Baca berita dengan sedikit iklan, klik di sini
LARRY CROWNE
Sutradara: Tom Hanks
Skenario: Tom Hanks dan Nia Vardalos
Pemain: Tom Hanks, Julia Roberts
INI kisah tentang orang-orang biasa. Dengan kehidupan biasa, cita-cita sederhana, dan definisi kebahagiaan yang bersahaja pula.
Tapi "biasa" tak berarti "membosankan". Mengisahkan problem orang-orang biasa di masa krisis ekonomi tak berarti cukup menampilkan sebuah skenario yang datar sembari melempar dua aktor besar bernama Tom Hanks dan Julia Roberts. Inilah yang tak disadari Tom Hanks sebagai sutradara dan penulis skenario film terbarunya ini.
Larry Crowne (Tom Hanks) adalah seorang pekerja supermarket yang rajin, penuh teladan, dan efisien. Apa boleh buat, dia terkena pemutusan hubungan kerja karena buruknya ekonomi. Mereka yang hanya berijazah sekolah menengah atas terbabat lebih dulu. Di masa mudanya, setamat SMA, Larry langsung saja meloncat ke atas kapal, ikut berlayar bersama para pelaut dan menjadi tukang masak seraya memandang kaki langit.
Dengan nasibnya yang ditekuk oleh kekejian ekonomi Amerika, dan istri yang lantas meninggalkannya, lengkaplah sudah sosok protagonis kita, yang diperkenalkan sebagai tokoh yang dilindas oleh nasib buruk.

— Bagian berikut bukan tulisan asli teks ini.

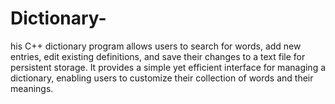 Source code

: # Dictionary-
his C++ dictionary program allows users to search for words, add new entries, edit existing definitions, and save their changes to a text file for persistent storage. It provides a simple yet efficient interface for managing a dictionary, enabling users to customize their collection of words and their meanings.
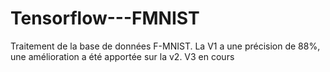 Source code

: # Tensorflow---FMNIST
Traitement de la base de données F-MNIST. La V1 a une précision de 88%, une amélioration a été apportée sur la v2.
V3 en cours
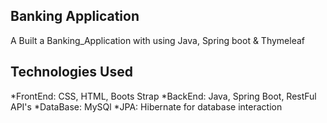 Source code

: ## Banking Application
 A Built a Banking_Application with using Java, Spring boot & Thymeleaf
## Technologies Used
 *FrontEnd: CSS, HTML, Boots Strap
 *BackEnd: Java, Spring Boot, RestFul API's
 *DataBase: MySQl
 *JPA: Hibernate for database interaction

 
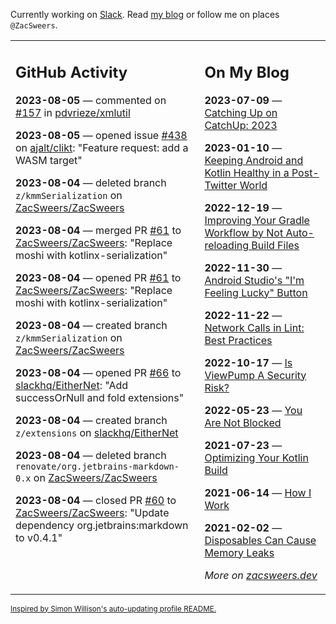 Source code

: Currently working on [Slack](https://slack.com/). Read [my blog](https://zacsweers.dev/) or follow me on places `@ZacSweers`.

<table><tr><td valign="top" width="60%">

## GitHub Activity
<!-- githubActivity starts -->
**2023-08-05** — commented on [#157](https://github.com/pdvrieze/xmlutil/issues/157#issuecomment-1666383655) in [pdvrieze/xmlutil](https://github.com/pdvrieze/xmlutil)

**2023-08-05** — opened issue [#438](https://github.com/ajalt/clikt/issues/438) on [ajalt/clikt](https://github.com/ajalt/clikt): "Feature request: add a WASM target"

**2023-08-04** — deleted branch `z/kmmSerialization` on [ZacSweers/ZacSweers](https://github.com/ZacSweers/ZacSweers)

**2023-08-04** — merged PR [#61](https://github.com/ZacSweers/ZacSweers/pull/61) to [ZacSweers/ZacSweers](https://github.com/ZacSweers/ZacSweers): "Replace moshi with kotlinx-serialization"

**2023-08-04** — opened PR [#61](https://github.com/ZacSweers/ZacSweers/pull/61) to [ZacSweers/ZacSweers](https://github.com/ZacSweers/ZacSweers): "Replace moshi with kotlinx-serialization"

**2023-08-04** — created branch `z/kmmSerialization` on [ZacSweers/ZacSweers](https://github.com/ZacSweers/ZacSweers)

**2023-08-04** — opened PR [#66](https://github.com/slackhq/EitherNet/pull/66) to [slackhq/EitherNet](https://github.com/slackhq/EitherNet): "Add successOrNull and fold extensions"

**2023-08-04** — created branch `z/extensions` on [slackhq/EitherNet](https://github.com/slackhq/EitherNet)

**2023-08-04** — deleted branch `renovate/org.jetbrains-markdown-0.x` on [ZacSweers/ZacSweers](https://github.com/ZacSweers/ZacSweers)

**2023-08-04** — closed PR [#60](https://github.com/ZacSweers/ZacSweers/pull/60) to [ZacSweers/ZacSweers](https://github.com/ZacSweers/ZacSweers): "Update dependency org.jetbrains:markdown to v0.4.1"
<!-- githubActivity ends -->
</td><td valign="top" width="40%">

## On My Blog
<!-- blog starts -->
**2023-07-09** — [Catching Up on CatchUp: 2023](https://www.zacsweers.dev/catching-up-on-catchup-2023/)

**2023-01-10** — [Keeping Android and Kotlin Healthy in a Post-Twitter World](https://www.zacsweers.dev/keeping-android-healthy/)

**2022-12-19** — [Improving Your Gradle Workflow by Not Auto-reloading Build Files](https://www.zacsweers.dev/improving-your-workflow-by-not-auto-reloading-build-files/)

**2022-11-30** — [Android Studio's "I'm Feeling Lucky" Button](https://www.zacsweers.dev/android-studios-im-feeling-lucky-button/)

**2022-11-22** — [Network Calls in Lint: Best Practices](https://www.zacsweers.dev/network-calls-in-lint-best-practices/)

**2022-10-17** — [Is ViewPump A Security Risk?](https://www.zacsweers.dev/is-viewpump-a-security-risk/)

**2022-05-23** — [You Are Not Blocked](https://www.zacsweers.dev/you-are-not-blocked/)

**2021-07-23** — [Optimizing Your Kotlin Build](https://www.zacsweers.dev/optimizing-your-kotlin-build/)

**2021-06-14** — [How I Work](https://www.zacsweers.dev/how-i-work/)

**2021-02-02** — [Disposables Can Cause Memory Leaks](https://www.zacsweers.dev/disposables-can-cause-memory-leaks/)
<!-- blog ends -->
_More on [zacsweers.dev](https://zacsweers.dev/)_
</td></tr></table>

<sub><a href="https://simonwillison.net/2020/Jul/10/self-updating-profile-readme/">Inspired by Simon Willison's auto-updating profile README.</a></sub> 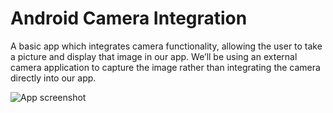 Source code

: # Android Camera Integration


A basic app which integrates camera functionality, allowing the user to take a picture and display that image in our app. We’ll be using an external camera application to capture the image rather than integrating the camera directly into our app. 

![App screenshot](https://i.imgur.com/gIS66QF.png)
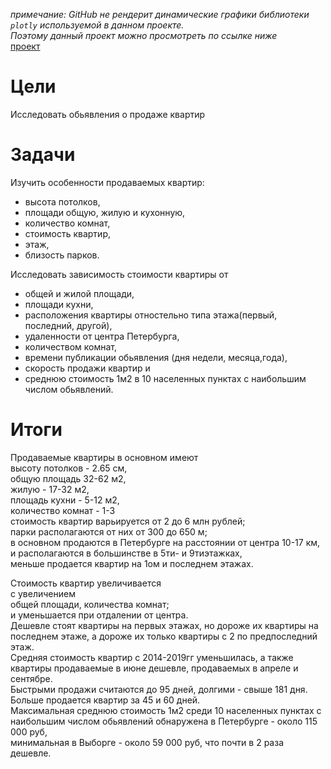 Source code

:*примечание: GitHub не рендерит динамические графики библиотеки `plotly` используемой в данном проекте.   
Поэтому данный проект можно просмотреть по ссылке ниже*    
[проект](https://nbviewer.org/github/Jelezo/Practicum_projects/blob/5f1623e9415bc226fb6ea502b030af92eeaa3fa4/price_flat_peterburg/price_flat_peterburg.ipynb)

# Цели
Исследовать обьявления о продаже квартир

# Задачи
Изучить особенности продаваемых квартир:  
 - высота потолков,
 - площади общую, жилую и кухонную,
 - количество комнат,
 - стоимость квартир,
 - этаж,
 - близость парков.  

Исследовать зависимость стоимости квартиры от    
 - общей и жилой площади,   
 - площади кухни,  
 - расположения квартиры отностельно типа этажа(первый, последний, другой),  
 - удаленности от центра Петербурга,   
 - количеством комнат,    
 - времени публикации обьявления (дня недели, месяца,года),  
 - скорость продажи квартир и 
 - среднюю стоимость 1м2 в 10 населенных пунктах с наибольшим числом обьявлений.

# Итоги  
Продаваемые квартиры в основном имеют     
высоту потолков - 2.65 см,  
общую площадь 32-62 м2,  
жилую - 17-32 м2,  
площадь кухни - 5-12 м2,  
количество комнат - 1-3  
стоимость квартир варьируется от 2 до 6 млн рублей;    
парки располагаются от них от 300 до 650 м;    
в основном продаются в Петербурге на расстоянии от центра 10-17 км,     
и располагаются в большинстве в 5ти- и 9тиэтажках,    
меньше продается квартир на 1ом и последнем этажах.   

Стоимость квартир увеличивается    
с увеличением        
общей площади, количества комнат;  
и уменьшается 
при отдалении от центра.  
Дешевле стоят квартиры на первых этажах, но дороже их квартиры на последнем этаже, а дороже их только квартиры с 2 по предпоследний этаж.  
Средняя стоимость квартир с 2014-2019гг  уменьшилась, а также    
квартиры продаваемые в июне дешевле, продаваемых в апреле и сентябре.   
Быстрыми продажи считаются до 95 дней, долгими - свыше 181 дня. Больше продается квартир за 45 и 60 дней.   
Максимальная среднюю стоимость 1м2 среди 10 населенных пунктах с наибольшим числом обьявлений обнаружена
 в Петербурге - около 115 000 руб,   
минимальная 
в Выборге  - около 59 000 руб, что почти в 2 раза дешевле.
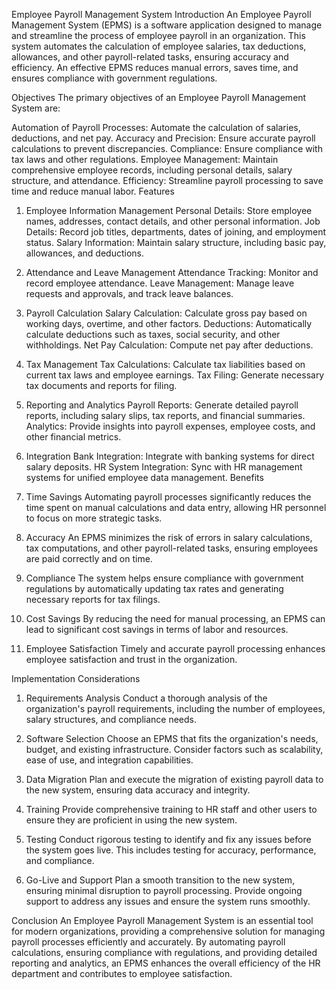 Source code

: Employee Payroll Management System
Introduction
An Employee Payroll Management System (EPMS) is a software application designed to manage and streamline the process of employee payroll in an organization. This system automates the calculation of employee salaries, tax deductions, allowances, and other payroll-related tasks, ensuring accuracy and efficiency. An effective EPMS reduces manual errors, saves time, and ensures compliance with government regulations.

Objectives
The primary objectives of an Employee Payroll Management System are:

Automation of Payroll Processes: Automate the calculation of salaries, deductions, and net pay.
Accuracy and Precision: Ensure accurate payroll calculations to prevent discrepancies.
Compliance: Ensure compliance with tax laws and other regulations.
Employee Management: Maintain comprehensive employee records, including personal details, salary structure, and attendance.
Efficiency: Streamline payroll processing to save time and reduce manual labor.
Features
1. Employee Information Management
Personal Details: Store employee names, addresses, contact details, and other personal information.
Job Details: Record job titles, departments, dates of joining, and employment status.
Salary Information: Maintain salary structure, including basic pay, allowances, and deductions.
2. Attendance and Leave Management
Attendance Tracking: Monitor and record employee attendance.
Leave Management: Manage leave requests and approvals, and track leave balances.
3. Payroll Calculation
Salary Calculation: Calculate gross pay based on working days, overtime, and other factors.
Deductions: Automatically calculate deductions such as taxes, social security, and other withholdings.
Net Pay Calculation: Compute net pay after deductions.
4. Tax Management
Tax Calculations: Calculate tax liabilities based on current tax laws and employee earnings.
Tax Filing: Generate necessary tax documents and reports for filing.
5. Reporting and Analytics
Payroll Reports: Generate detailed payroll reports, including salary slips, tax reports, and financial summaries.
Analytics: Provide insights into payroll expenses, employee costs, and other financial metrics.
6. Integration
Bank Integration: Integrate with banking systems for direct salary deposits.
HR System Integration: Sync with HR management systems for unified employee data management.
Benefits
1. Time Savings
Automating payroll processes significantly reduces the time spent on manual calculations and data entry, allowing HR personnel to focus on more strategic tasks.

2. Accuracy
An EPMS minimizes the risk of errors in salary calculations, tax computations, and other payroll-related tasks, ensuring employees are paid correctly and on time.

3. Compliance
The system helps ensure compliance with government regulations by automatically updating tax rates and generating necessary reports for tax filings.

4. Cost Savings
By reducing the need for manual processing, an EPMS can lead to significant cost savings in terms of labor and resources.

5. Employee Satisfaction
Timely and accurate payroll processing enhances employee satisfaction and trust in the organization.

Implementation Considerations
1. Requirements Analysis
Conduct a thorough analysis of the organization's payroll requirements, including the number of employees, salary structures, and compliance needs.

2. Software Selection
Choose an EPMS that fits the organization's needs, budget, and existing infrastructure. Consider factors such as scalability, ease of use, and integration capabilities.

3. Data Migration
Plan and execute the migration of existing payroll data to the new system, ensuring data accuracy and integrity.

4. Training
Provide comprehensive training to HR staff and other users to ensure they are proficient in using the new system.

5. Testing
Conduct rigorous testing to identify and fix any issues before the system goes live. This includes testing for accuracy, performance, and compliance.

6. Go-Live and Support
Plan a smooth transition to the new system, ensuring minimal disruption to payroll processing. Provide ongoing support to address any issues and ensure the system runs smoothly.

Conclusion
An Employee Payroll Management System is an essential tool for modern organizations, providing a comprehensive solution for managing payroll processes efficiently and accurately. By automating payroll calculations, ensuring compliance with regulations, and providing detailed reporting and analytics, an EPMS enhances the overall efficiency of the HR department and contributes to employee satisfaction.

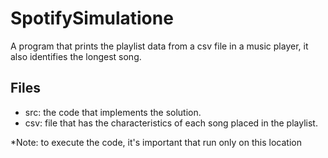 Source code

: # SpotifySimulatione
A program that prints the playlist data from a csv file in a music player, it also identifies the longest song.
## Files
- src: the code that implements the solution.
- csv: file that has the characteristics of each song placed in the playlist.

*Note: to execute the code, it's important that run only on this location
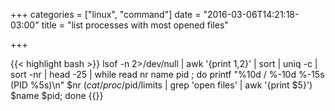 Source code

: +++
categories = ["linux", "command"]
date = "2016-03-06T14:21:18-03:00"
title = "list processes with most opened files"

+++

{{< highlight bash >}}
lsof -n 2>/dev/null | awk '{print $1,$2}' | sort | uniq -c | sort -nr | head -25 | while read nr name pid ; do printf "%10d / %-10d %-15s (PID %5s)\n" $nr $(cat /proc/$pid/limits | grep 'open files' | awk '{print $5}') $name $pid; done
{{</highlight>}}
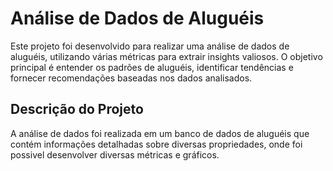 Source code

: # Análise de Dados de Aluguéis

Este projeto foi desenvolvido para realizar uma análise de dados de aluguéis, utilizando várias métricas para extrair insights valiosos. O objetivo principal é entender os padrões de aluguéis, identificar tendências e fornecer recomendações baseadas nos dados analisados.

## Descrição do Projeto

A análise de dados foi realizada em um banco de dados de aluguéis que contém informações detalhadas sobre diversas propriedades, onde foi possivel desenvolver diversas métricas e gráficos.



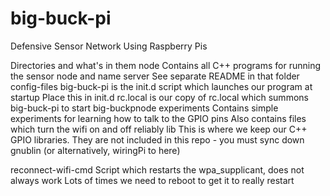 big-buck-pi
===========

Defensive Sensor Network Using Raspberry Pis

Directories and what's in them
node
    Contains all C++ programs for running the sensor node and name server
    See separate README in that folder
config-files
    big-buck-pi is the init.d script which launches our program at startup
        Place this in init.d
    rc.local is our copy of rc.local which summons big-buck-pi to start big-buckpnode
experiments
    Contains simple experiments for learning how to talk to the GPIO pins
    Also contains files which turn the wifi on and off reliably
lib
    This is where we keep our C++ GPIO libraries. They are not included in this 
    repo - you must sync down gnublin (or alternatively, wiringPi to here)

reconnect-wifi-cmd
    Script which restarts the wpa_supplicant, does not always work
    Lots of times we need to reboot to get it to really restart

Tapi Larry Crowne adalah matahari pagi yang memberi kehangatan, bahkan saat hidupnya mendung. Di dalam darahnya mengalir arus optimisme. Dia memutuskan sekolah lagi; membeli skuter dan dengan serius menjadi mahasiswa mata kuliah ekonomi Profesor Matsutani (George Takei) dan mata kuliah public speaking dengan Mercedes Tainot (Julia Roberts). Dengan mudah pula Harry langsung saja bergabung dengan geng skuter Talia (Gugu Mbatha-Raw) dan membiarkan Celestia mengubah interior apartemennya sesuai dengan feng shui dan merombak penampilan Harry yang dianggap seperti "polisi yang selalu memasukkan T-shirt ke dalam celana".
Sejauh ini film berjalan lancar, datar tanpa dialog yang menggigit. Bahkan ketika Julia Roberts muncul sebagai seorang dosen yang bosan dengan segalanya: bosan mengajar, bosan dengan hidupnya sendiri, bosan dengan suaminya yang kerjanya hanya mencari situs porno; film ini tak terasa berhasil menggandeng dan melarutkan kita dalam dunianya. Bukan karena itu "dunia orang biasa", melainkan lantaran memang skenario film ini sungguh buruk.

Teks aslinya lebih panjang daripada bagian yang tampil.